■ ACTION ITEM: Write out the entire listing below exactly, with the pictures left out.

■ RECORDS SUPPLIED:

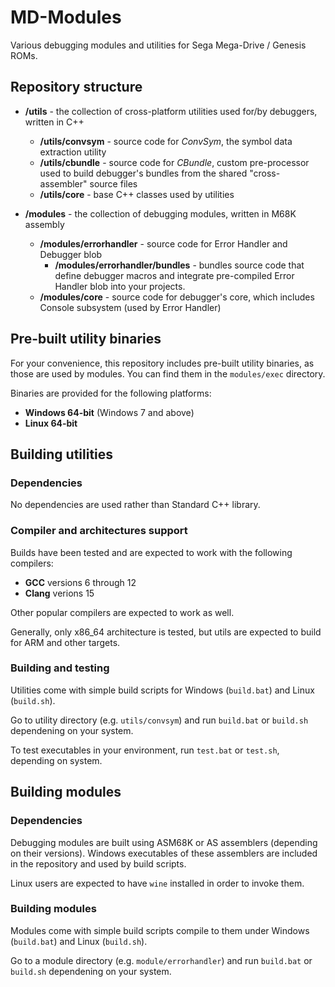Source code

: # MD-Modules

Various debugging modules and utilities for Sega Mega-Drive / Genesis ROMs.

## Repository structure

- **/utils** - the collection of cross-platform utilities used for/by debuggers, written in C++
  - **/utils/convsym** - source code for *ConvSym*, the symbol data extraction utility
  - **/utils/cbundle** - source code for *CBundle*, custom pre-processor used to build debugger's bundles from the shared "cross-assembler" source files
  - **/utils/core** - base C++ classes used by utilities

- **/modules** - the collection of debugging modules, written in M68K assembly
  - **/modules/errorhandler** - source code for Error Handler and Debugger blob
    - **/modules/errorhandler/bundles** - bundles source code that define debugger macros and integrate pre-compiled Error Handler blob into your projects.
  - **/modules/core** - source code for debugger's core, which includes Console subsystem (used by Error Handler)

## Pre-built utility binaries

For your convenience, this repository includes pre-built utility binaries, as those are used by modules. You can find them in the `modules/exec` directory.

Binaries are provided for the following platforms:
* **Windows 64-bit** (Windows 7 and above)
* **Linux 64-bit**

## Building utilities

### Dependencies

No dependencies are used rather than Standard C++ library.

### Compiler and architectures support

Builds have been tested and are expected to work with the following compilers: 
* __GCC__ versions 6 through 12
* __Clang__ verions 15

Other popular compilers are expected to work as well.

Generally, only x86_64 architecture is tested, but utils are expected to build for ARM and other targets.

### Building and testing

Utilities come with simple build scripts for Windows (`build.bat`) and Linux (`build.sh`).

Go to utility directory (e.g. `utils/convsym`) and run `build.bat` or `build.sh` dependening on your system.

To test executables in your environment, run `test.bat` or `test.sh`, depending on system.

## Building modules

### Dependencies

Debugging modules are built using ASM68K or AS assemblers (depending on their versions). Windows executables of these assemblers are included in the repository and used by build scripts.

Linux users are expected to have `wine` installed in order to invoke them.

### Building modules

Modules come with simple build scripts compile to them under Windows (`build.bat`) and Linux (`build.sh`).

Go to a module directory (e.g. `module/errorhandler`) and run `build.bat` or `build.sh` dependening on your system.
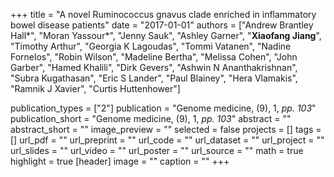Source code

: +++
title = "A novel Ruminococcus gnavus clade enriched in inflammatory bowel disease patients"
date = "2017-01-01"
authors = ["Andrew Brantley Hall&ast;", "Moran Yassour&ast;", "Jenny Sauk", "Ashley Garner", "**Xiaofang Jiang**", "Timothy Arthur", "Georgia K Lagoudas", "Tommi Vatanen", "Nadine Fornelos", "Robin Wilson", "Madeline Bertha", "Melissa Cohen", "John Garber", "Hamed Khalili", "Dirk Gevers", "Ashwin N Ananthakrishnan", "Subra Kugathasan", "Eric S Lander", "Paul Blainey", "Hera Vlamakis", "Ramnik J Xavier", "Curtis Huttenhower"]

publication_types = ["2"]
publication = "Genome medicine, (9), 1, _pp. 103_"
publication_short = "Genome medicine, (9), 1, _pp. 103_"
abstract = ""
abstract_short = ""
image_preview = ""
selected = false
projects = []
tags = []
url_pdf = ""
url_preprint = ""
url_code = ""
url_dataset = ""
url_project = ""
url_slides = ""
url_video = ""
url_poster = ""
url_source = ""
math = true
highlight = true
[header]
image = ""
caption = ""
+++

■ EXPECTED ANSWER:
Source code

: # MD-Modules

Various debugging modules and utilities for Sega Mega-Drive / Genesis ROMs.

## Repository structure

- **/utils** - the collection of cross-platform utilities used for/by debuggers, written in C++
  - **/utils/convsym** - source code for *ConvSym*, the symbol data extraction utility
  - **/utils/cbundle** - source code for *CBundle*, custom pre-processor used to build debugger's bundles from the shared "cross-assembler" source files
  - **/utils/core** - base C++ classes used by utilities

- **/modules** - the collection of debugging modules, written in M68K assembly
  - **/modules/errorhandler** - source code for Error Handler and Debugger blob
    - **/modules/errorhandler/bundles** - bundles source code that define debugger macros and integrate pre-compiled Error Handler blob into your projects.
  - **/modules/core** - source code for debugger's core, which includes Console subsystem (used by Error Handler)

## Pre-built utility binaries

For your convenience, this repository includes pre-built utility binaries, as those are used by modules. You can find them in the `modules/exec` directory.

Binaries are provided for the following platforms:
* **Windows 64-bit** (Windows 7 and above)
* **Linux 64-bit**

## Building utilities

### Dependencies

No dependencies are used rather than Standard C++ library.

### Compiler and architectures support

Builds have been tested and are expected to work with the following compilers: 
* __GCC__ versions 6 through 12
* __Clang__ verions 15

Other popular compilers are expected to work as well.

Generally, only x86_64 architecture is tested, but utils are expected to build for ARM and other targets.

### Building and testing

Utilities come with simple build scripts for Windows (`build.bat`) and Linux (`build.sh`).

Go to utility directory (e.g. `utils/convsym`) and run `build.bat` or `build.sh` dependening on your system.

To test executables in your environment, run `test.bat` or `test.sh`, depending on system.

## Building modules

### Dependencies

Debugging modules are built using ASM68K or AS assemblers (depending on their versions). Windows executables of these assemblers are included in the repository and used by build scripts.

Linux users are expected to have `wine` installed in order to invoke them.

### Building modules

Modules come with simple build scripts compile to them under Windows (`build.bat`) and Linux (`build.sh`).

Go to a module directory (e.g. `module/errorhandler`) and run `build.bat` or `build.sh` dependening on your system.
Source code

: +++
title = "A novel Ruminococcus gnavus clade enriched in inflammatory bowel disease patients"
date = "2017-01-01"
authors = ["Andrew Brantley Hall&ast;", "Moran Yassour&ast;", "Jenny Sauk", "Ashley Garner", "**Xiaofang Jiang**", "Timothy Arthur", "Georgia K Lagoudas", "Tommi Vatanen", "Nadine Fornelos", "Robin Wilson", "Madeline Bertha", "Melissa Cohen", "John Garber", "Hamed Khalili", "Dirk Gevers", "Ashwin N Ananthakrishnan", "Subra Kugathasan", "Eric S Lander", "Paul Blainey", "Hera Vlamakis", "Ramnik J Xavier", "Curtis Huttenhower"]

publication_types = ["2"]
publication = "Genome medicine, (9), 1, _pp. 103_"
publication_short = "Genome medicine, (9), 1, _pp. 103_"
abstract = ""
abstract_short = ""
image_preview = ""
selected = false
projects = []
tags = []
url_pdf = ""
url_preprint = ""
url_code = ""
url_dataset = ""
url_project = ""
url_slides = ""
url_video = ""
url_poster = ""
url_source = ""
math = true
highlight = true
[header]
image = ""
caption = ""
+++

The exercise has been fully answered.